Dataset entries.
===============

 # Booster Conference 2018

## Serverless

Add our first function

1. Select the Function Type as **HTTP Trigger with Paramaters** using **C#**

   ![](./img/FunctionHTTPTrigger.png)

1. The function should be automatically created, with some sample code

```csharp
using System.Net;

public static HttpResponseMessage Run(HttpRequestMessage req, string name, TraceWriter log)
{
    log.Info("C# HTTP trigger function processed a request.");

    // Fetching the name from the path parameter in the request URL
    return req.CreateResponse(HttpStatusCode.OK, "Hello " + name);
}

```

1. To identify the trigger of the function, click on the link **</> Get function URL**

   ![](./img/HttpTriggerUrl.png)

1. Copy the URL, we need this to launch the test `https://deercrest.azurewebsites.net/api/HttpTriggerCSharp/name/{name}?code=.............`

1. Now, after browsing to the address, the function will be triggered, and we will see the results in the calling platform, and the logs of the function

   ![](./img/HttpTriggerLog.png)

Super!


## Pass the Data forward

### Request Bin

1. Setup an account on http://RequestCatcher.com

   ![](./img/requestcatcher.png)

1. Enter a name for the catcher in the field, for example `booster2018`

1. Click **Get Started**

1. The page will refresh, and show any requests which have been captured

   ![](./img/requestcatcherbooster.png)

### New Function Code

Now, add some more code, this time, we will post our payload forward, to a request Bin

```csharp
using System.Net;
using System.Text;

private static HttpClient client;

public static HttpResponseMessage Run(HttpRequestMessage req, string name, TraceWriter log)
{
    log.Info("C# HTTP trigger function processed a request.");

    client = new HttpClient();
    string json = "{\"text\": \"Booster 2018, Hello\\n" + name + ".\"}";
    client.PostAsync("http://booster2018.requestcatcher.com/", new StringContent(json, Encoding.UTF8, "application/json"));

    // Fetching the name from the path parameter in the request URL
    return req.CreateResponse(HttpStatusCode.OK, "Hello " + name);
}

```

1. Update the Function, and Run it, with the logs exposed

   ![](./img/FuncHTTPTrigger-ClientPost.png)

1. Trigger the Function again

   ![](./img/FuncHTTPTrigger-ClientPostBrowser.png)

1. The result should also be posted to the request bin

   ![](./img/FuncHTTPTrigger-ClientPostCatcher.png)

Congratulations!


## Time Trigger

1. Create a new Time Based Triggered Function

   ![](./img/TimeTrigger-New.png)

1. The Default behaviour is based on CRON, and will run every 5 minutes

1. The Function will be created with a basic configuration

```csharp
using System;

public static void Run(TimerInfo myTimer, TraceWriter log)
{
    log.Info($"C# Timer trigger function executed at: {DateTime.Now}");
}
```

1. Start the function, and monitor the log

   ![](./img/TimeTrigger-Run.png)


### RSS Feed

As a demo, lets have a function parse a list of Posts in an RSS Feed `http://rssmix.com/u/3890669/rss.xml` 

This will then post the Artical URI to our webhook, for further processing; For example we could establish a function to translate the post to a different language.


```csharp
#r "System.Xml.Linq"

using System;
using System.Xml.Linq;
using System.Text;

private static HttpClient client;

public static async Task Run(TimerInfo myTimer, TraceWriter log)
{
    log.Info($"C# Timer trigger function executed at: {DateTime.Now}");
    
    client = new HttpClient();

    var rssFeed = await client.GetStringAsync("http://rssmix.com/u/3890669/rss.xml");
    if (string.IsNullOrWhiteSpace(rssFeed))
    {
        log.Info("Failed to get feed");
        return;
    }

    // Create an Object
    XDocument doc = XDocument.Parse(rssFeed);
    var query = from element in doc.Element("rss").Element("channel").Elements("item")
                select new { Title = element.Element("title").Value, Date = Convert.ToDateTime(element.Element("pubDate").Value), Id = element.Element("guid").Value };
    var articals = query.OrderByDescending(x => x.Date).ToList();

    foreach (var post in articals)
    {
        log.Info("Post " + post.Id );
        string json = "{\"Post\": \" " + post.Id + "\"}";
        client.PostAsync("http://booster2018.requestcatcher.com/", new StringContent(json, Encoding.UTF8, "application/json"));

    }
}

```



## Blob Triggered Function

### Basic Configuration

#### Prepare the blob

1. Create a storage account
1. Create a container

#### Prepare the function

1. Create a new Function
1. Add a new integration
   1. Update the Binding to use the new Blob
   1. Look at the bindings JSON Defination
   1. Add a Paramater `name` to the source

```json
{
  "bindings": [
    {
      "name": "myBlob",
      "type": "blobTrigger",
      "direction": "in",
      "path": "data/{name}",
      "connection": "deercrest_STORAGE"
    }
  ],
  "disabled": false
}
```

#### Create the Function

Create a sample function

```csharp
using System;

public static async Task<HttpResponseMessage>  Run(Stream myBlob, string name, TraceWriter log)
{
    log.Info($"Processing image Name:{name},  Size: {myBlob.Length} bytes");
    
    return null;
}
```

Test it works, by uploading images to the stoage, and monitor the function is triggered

===============

WHAT YOU NEED TO DO.
This exercise requires that all of the entries be repeated exactly.

SOLUTION TO THE EXERCISE.
 # Booster Conference 2018

## Serverless

Add our first function

1. Select the Function Type as **HTTP Trigger with Paramaters** using **C#**

   ![](./img/FunctionHTTPTrigger.png)

1. The function should be automatically created, with some sample code

```csharp
using System.Net;

public static HttpResponseMessage Run(HttpRequestMessage req, string name, TraceWriter log)
{
    log.Info("C# HTTP trigger function processed a request.");

    // Fetching the name from the path parameter in the request URL
    return req.CreateResponse(HttpStatusCode.OK, "Hello " + name);
}

```

1. To identify the trigger of the function, click on the link **</> Get function URL**

   ![](./img/HttpTriggerUrl.png)

1. Copy the URL, we need this to launch the test `https://deercrest.azurewebsites.net/api/HttpTriggerCSharp/name/{name}?code=.............`

1. Now, after browsing to the address, the function will be triggered, and we will see the results in the calling platform, and the logs of the function

   ![](./img/HttpTriggerLog.png)

Super!


## Pass the Data forward

### Request Bin

1. Setup an account on http://RequestCatcher.com

   ![](./img/requestcatcher.png)

1. Enter a name for the catcher in the field, for example `booster2018`

1. Click **Get Started**

1. The page will refresh, and show any requests which have been captured

   ![](./img/requestcatcherbooster.png)

### New Function Code

Now, add some more code, this time, we will post our payload forward, to a request Bin

```csharp
using System.Net;
using System.Text;

private static HttpClient client;

public static HttpResponseMessage Run(HttpRequestMessage req, string name, TraceWriter log)
{
    log.Info("C# HTTP trigger function processed a request.");

    client = new HttpClient();
    string json = "{\"text\": \"Booster 2018, Hello\\n" + name + ".\"}";
    client.PostAsync("http://booster2018.requestcatcher.com/", new StringContent(json, Encoding.UTF8, "application/json"));

    // Fetching the name from the path parameter in the request URL
    return req.CreateResponse(HttpStatusCode.OK, "Hello " + name);
}

```

1. Update the Function, and Run it, with the logs exposed

   ![](./img/FuncHTTPTrigger-ClientPost.png)

1. Trigger the Function again

   ![](./img/FuncHTTPTrigger-ClientPostBrowser.png)

1. The result should also be posted to the request bin

   ![](./img/FuncHTTPTrigger-ClientPostCatcher.png)

Congratulations!


## Time Trigger

1. Create a new Time Based Triggered Function

   ![](./img/TimeTrigger-New.png)

1. The Default behaviour is based on CRON, and will run every 5 minutes

1. The Function will be created with a basic configuration

```csharp
using System;

public static void Run(TimerInfo myTimer, TraceWriter log)
{
    log.Info($"C# Timer trigger function executed at: {DateTime.Now}");
}
```

1. Start the function, and monitor the log

   ![](./img/TimeTrigger-Run.png)


### RSS Feed

As a demo, lets have a function parse a list of Posts in an RSS Feed `http://rssmix.com/u/3890669/rss.xml` 

This will then post the Artical URI to our webhook, for further processing; For example we could establish a function to translate the post to a different language.


```csharp
#r "System.Xml.Linq"

using System;
using System.Xml.Linq;
using System.Text;

private static HttpClient client;

public static async Task Run(TimerInfo myTimer, TraceWriter log)
{
    log.Info($"C# Timer trigger function executed at: {DateTime.Now}");
    
    client = new HttpClient();

    var rssFeed = await client.GetStringAsync("http://rssmix.com/u/3890669/rss.xml");
    if (string.IsNullOrWhiteSpace(rssFeed))
    {
        log.Info("Failed to get feed");
        return;
    }

    // Create an Object
    XDocument doc = XDocument.Parse(rssFeed);
    var query = from element in doc.Element("rss").Element("channel").Elements("item")
                select new { Title = element.Element("title").Value, Date = Convert.ToDateTime(element.Element("pubDate").Value), Id = element.Element("guid").Value };
    var articals = query.OrderByDescending(x => x.Date).ToList();

    foreach (var post in articals)
    {
        log.Info("Post " + post.Id );
        string json = "{\"Post\": \" " + post.Id + "\"}";
        client.PostAsync("http://booster2018.requestcatcher.com/", new StringContent(json, Encoding.UTF8, "application/json"));

    }
}

```



## Blob Triggered Function

### Basic Configuration

#### Prepare the blob

1. Create a storage account
1. Create a container

#### Prepare the function

1. Create a new Function
1. Add a new integration
   1. Update the Binding to use the new Blob
   1. Look at the bindings JSON Defination
   1. Add a Paramater `name` to the source

```json
{
  "bindings": [
    {
      "name": "myBlob",
      "type": "blobTrigger",
      "direction": "in",
      "path": "data/{name}",
      "connection": "deercrest_STORAGE"
    }
  ],
  "disabled": false
}
```

#### Create the Function

Create a sample function

```csharp
using System;

public static async Task<HttpResponseMessage>  Run(Stream myBlob, string name, TraceWriter log)
{
    log.Info($"Processing image Name:{name},  Size: {myBlob.Length} bytes");
    
    return null;
}
```

Test it works, by uploading images to the stoage, and monitor the function is triggered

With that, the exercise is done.